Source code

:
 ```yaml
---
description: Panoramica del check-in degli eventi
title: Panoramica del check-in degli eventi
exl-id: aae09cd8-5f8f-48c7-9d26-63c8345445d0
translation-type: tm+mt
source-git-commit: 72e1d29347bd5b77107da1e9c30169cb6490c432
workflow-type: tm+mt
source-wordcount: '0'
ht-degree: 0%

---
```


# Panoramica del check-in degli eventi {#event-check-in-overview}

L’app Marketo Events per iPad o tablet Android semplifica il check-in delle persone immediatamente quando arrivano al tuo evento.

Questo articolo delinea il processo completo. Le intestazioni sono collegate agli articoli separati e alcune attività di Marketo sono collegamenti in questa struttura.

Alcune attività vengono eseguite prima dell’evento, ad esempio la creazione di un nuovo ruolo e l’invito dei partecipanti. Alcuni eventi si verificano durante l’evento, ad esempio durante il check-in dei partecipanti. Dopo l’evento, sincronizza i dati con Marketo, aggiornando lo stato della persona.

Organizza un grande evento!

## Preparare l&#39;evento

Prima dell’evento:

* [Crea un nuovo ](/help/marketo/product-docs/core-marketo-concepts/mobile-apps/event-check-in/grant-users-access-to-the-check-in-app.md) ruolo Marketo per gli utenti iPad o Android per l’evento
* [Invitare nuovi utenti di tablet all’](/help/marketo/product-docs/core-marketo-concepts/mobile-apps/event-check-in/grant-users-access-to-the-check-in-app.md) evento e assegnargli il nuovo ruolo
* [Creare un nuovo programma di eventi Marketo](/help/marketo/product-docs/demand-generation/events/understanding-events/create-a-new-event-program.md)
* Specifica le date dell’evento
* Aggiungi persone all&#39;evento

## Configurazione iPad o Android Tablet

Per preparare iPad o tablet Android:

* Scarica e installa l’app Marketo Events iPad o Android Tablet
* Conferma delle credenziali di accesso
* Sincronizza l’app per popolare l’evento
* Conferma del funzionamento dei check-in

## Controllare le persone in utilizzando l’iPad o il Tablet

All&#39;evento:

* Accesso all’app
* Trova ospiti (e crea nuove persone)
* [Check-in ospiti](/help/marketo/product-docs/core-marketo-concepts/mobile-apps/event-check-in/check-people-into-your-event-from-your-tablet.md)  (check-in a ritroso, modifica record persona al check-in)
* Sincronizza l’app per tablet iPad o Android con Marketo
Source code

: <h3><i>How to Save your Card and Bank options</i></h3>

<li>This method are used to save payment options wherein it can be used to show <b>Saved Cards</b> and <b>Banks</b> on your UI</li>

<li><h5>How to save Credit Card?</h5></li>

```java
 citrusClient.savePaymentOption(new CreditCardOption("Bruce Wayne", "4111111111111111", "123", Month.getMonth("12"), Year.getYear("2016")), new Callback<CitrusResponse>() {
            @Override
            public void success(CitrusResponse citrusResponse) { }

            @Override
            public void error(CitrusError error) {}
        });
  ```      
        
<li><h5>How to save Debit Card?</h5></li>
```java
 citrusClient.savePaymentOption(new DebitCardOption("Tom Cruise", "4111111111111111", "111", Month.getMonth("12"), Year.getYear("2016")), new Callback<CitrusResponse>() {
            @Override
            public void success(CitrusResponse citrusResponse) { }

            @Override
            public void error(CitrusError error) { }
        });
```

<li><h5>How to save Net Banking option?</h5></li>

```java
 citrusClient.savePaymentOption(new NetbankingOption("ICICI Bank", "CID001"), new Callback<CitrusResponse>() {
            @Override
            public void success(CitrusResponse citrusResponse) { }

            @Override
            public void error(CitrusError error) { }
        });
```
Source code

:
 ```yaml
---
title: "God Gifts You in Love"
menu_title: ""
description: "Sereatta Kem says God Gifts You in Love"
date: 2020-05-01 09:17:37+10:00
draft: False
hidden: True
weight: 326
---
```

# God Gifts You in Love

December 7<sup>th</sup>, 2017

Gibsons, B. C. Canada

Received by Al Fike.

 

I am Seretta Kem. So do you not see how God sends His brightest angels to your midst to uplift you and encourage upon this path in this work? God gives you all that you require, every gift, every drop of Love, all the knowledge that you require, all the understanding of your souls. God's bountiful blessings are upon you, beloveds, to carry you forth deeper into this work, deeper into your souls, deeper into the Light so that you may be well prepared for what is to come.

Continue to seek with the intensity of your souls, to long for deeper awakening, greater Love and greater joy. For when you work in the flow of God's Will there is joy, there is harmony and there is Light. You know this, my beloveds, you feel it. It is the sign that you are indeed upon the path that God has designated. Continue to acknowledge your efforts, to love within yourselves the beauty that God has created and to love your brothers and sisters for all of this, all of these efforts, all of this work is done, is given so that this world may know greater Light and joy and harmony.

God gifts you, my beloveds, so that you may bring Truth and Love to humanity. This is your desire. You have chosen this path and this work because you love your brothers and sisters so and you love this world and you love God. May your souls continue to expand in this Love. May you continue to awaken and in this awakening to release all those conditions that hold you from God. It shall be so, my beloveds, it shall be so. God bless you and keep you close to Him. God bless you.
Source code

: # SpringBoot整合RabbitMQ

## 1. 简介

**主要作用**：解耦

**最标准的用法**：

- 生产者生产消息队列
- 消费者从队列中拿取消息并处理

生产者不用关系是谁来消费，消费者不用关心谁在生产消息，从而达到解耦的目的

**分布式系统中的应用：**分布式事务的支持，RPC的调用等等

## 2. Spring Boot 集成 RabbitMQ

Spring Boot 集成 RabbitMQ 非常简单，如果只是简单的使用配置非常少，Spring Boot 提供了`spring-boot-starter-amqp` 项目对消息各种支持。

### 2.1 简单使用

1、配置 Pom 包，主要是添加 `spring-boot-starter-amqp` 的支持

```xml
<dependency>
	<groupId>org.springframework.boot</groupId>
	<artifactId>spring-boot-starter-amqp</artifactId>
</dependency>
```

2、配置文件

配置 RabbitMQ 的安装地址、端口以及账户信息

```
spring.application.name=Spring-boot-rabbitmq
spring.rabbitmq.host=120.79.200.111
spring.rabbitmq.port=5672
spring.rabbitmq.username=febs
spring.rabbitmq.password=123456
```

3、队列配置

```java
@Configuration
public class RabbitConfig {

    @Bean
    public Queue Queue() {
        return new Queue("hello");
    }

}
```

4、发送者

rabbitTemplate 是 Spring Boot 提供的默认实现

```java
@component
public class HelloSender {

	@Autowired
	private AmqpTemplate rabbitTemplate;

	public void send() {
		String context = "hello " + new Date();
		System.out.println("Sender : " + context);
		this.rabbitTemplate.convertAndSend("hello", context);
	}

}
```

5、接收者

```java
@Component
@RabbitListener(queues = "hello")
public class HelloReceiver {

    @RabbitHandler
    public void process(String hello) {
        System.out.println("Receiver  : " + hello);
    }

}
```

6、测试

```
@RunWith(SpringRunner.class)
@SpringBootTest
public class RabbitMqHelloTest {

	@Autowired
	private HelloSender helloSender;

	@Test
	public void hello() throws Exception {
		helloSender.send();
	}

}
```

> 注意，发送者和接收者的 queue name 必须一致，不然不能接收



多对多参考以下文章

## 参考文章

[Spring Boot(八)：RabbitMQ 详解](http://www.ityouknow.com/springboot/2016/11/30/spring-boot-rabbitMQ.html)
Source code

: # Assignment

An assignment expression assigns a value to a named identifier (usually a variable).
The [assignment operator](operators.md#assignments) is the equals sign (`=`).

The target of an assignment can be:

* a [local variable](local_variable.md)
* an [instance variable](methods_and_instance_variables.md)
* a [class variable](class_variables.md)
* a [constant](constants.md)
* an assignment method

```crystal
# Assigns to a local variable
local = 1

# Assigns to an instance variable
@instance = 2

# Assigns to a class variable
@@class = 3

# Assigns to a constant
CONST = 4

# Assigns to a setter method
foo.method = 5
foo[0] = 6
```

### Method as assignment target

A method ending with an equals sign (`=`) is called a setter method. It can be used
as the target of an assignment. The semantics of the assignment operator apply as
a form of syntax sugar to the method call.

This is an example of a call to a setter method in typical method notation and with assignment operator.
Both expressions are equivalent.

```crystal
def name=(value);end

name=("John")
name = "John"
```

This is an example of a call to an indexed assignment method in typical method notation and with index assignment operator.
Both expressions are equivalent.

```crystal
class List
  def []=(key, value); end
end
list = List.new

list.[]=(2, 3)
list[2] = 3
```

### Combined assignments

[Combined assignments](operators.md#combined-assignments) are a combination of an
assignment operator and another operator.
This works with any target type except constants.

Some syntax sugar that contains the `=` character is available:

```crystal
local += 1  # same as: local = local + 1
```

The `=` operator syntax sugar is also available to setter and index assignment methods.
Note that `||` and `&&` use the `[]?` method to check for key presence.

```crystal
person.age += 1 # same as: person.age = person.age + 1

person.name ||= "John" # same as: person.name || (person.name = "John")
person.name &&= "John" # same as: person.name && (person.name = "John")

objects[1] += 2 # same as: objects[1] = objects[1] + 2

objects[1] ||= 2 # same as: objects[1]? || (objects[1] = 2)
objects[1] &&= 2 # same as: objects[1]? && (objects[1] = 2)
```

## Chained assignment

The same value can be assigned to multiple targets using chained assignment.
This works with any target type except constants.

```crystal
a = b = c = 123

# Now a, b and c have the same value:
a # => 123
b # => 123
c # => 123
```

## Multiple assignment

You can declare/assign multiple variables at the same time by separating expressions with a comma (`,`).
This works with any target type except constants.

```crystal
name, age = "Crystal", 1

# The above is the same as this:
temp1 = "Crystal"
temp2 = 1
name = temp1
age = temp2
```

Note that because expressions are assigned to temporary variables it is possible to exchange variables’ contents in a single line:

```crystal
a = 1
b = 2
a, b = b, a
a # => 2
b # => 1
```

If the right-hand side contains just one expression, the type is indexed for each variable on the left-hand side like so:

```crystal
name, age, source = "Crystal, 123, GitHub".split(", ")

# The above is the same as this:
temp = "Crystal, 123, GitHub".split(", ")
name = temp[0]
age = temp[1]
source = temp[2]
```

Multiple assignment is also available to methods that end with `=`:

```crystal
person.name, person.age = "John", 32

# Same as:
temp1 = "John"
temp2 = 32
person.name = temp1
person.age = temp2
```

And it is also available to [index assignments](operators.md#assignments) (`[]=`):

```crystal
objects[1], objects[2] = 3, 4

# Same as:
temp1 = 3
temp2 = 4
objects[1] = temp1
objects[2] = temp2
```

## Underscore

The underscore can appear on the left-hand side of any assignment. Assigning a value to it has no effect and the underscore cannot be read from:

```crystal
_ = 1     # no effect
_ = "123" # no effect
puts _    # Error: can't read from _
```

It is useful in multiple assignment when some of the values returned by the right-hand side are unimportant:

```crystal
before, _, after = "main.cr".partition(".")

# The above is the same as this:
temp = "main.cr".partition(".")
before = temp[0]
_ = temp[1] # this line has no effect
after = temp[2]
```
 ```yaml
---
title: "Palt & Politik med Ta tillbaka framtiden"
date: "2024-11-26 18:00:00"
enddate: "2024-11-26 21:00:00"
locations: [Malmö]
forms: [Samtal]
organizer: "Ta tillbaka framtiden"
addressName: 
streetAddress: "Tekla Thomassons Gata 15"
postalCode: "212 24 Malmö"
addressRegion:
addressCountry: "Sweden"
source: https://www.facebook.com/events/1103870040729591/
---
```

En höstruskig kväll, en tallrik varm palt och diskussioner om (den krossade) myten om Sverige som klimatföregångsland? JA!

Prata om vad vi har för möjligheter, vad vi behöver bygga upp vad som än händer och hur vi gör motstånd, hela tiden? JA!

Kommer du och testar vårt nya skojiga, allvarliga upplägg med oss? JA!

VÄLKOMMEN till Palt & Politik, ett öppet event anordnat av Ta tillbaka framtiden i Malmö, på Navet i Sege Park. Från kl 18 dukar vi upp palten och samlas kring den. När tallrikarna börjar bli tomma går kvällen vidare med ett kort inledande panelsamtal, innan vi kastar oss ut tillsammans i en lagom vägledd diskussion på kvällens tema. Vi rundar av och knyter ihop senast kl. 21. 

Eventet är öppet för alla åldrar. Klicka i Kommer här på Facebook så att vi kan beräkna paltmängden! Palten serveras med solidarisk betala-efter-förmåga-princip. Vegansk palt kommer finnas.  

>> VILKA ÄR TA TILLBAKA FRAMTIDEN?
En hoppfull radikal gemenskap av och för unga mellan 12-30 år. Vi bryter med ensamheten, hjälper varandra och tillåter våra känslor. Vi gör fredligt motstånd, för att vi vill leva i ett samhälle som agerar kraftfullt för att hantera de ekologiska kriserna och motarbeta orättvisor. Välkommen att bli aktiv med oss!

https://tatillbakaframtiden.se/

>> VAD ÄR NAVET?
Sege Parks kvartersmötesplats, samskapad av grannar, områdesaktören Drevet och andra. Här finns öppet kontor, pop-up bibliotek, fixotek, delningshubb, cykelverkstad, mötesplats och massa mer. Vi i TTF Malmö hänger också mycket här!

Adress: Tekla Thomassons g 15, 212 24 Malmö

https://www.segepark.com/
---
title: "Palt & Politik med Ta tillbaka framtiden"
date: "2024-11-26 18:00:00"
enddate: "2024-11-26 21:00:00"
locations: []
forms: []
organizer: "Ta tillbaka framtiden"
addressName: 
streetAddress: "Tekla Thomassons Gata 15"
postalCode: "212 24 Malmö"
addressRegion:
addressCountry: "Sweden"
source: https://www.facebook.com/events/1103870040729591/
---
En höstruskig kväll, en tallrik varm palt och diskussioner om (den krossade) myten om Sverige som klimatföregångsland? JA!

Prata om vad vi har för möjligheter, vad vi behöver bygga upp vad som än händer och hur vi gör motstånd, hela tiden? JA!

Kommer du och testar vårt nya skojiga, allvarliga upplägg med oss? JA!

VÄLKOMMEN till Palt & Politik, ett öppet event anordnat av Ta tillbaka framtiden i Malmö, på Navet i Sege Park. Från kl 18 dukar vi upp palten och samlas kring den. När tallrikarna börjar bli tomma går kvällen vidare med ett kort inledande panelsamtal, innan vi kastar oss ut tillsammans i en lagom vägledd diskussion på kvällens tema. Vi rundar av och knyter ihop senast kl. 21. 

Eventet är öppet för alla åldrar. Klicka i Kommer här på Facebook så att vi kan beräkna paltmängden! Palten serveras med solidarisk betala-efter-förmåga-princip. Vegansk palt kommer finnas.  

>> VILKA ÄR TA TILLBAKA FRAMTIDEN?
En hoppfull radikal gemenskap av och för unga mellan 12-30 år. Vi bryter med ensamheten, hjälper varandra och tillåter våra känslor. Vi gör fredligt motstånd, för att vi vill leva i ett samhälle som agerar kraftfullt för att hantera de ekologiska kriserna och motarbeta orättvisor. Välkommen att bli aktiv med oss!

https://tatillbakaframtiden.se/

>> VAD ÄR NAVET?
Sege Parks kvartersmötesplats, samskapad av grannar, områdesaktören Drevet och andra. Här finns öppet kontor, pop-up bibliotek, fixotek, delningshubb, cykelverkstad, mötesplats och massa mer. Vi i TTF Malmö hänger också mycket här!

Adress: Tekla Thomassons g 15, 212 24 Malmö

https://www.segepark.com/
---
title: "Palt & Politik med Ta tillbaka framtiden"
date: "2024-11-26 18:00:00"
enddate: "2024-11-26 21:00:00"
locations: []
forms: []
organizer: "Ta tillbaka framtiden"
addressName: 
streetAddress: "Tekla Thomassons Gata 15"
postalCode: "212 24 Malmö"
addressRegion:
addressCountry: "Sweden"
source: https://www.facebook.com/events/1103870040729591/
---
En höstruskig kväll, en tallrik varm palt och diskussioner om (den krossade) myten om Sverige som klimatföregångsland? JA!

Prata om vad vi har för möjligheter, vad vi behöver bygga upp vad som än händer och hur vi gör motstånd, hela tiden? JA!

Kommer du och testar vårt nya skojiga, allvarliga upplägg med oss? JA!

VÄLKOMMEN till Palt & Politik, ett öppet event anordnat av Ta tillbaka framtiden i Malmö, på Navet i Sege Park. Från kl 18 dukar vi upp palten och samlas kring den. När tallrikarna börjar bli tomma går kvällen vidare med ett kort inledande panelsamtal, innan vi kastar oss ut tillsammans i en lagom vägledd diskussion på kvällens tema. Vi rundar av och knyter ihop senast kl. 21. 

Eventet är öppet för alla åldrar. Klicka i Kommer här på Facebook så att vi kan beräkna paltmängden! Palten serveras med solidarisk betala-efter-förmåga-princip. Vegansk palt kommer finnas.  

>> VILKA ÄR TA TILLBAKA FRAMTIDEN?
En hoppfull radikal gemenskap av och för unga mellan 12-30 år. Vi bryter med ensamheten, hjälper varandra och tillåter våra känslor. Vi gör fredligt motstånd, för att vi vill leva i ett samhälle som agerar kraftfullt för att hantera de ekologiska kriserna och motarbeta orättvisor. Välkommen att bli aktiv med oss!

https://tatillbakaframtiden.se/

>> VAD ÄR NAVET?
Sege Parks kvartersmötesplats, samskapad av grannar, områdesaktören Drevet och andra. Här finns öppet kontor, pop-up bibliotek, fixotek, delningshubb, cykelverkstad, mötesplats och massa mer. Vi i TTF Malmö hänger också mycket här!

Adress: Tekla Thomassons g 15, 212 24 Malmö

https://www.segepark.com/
= = = =
Task requirements → Lines above that contain the string "also" make up the answer.

Task solution →
The `=` operator syntax sugar is also available to setter and index assignment methods.
Multiple assignment is also available to methods that end with `=`:
And it is also available to [index assignments](operators.md#assignments) (`[]=`):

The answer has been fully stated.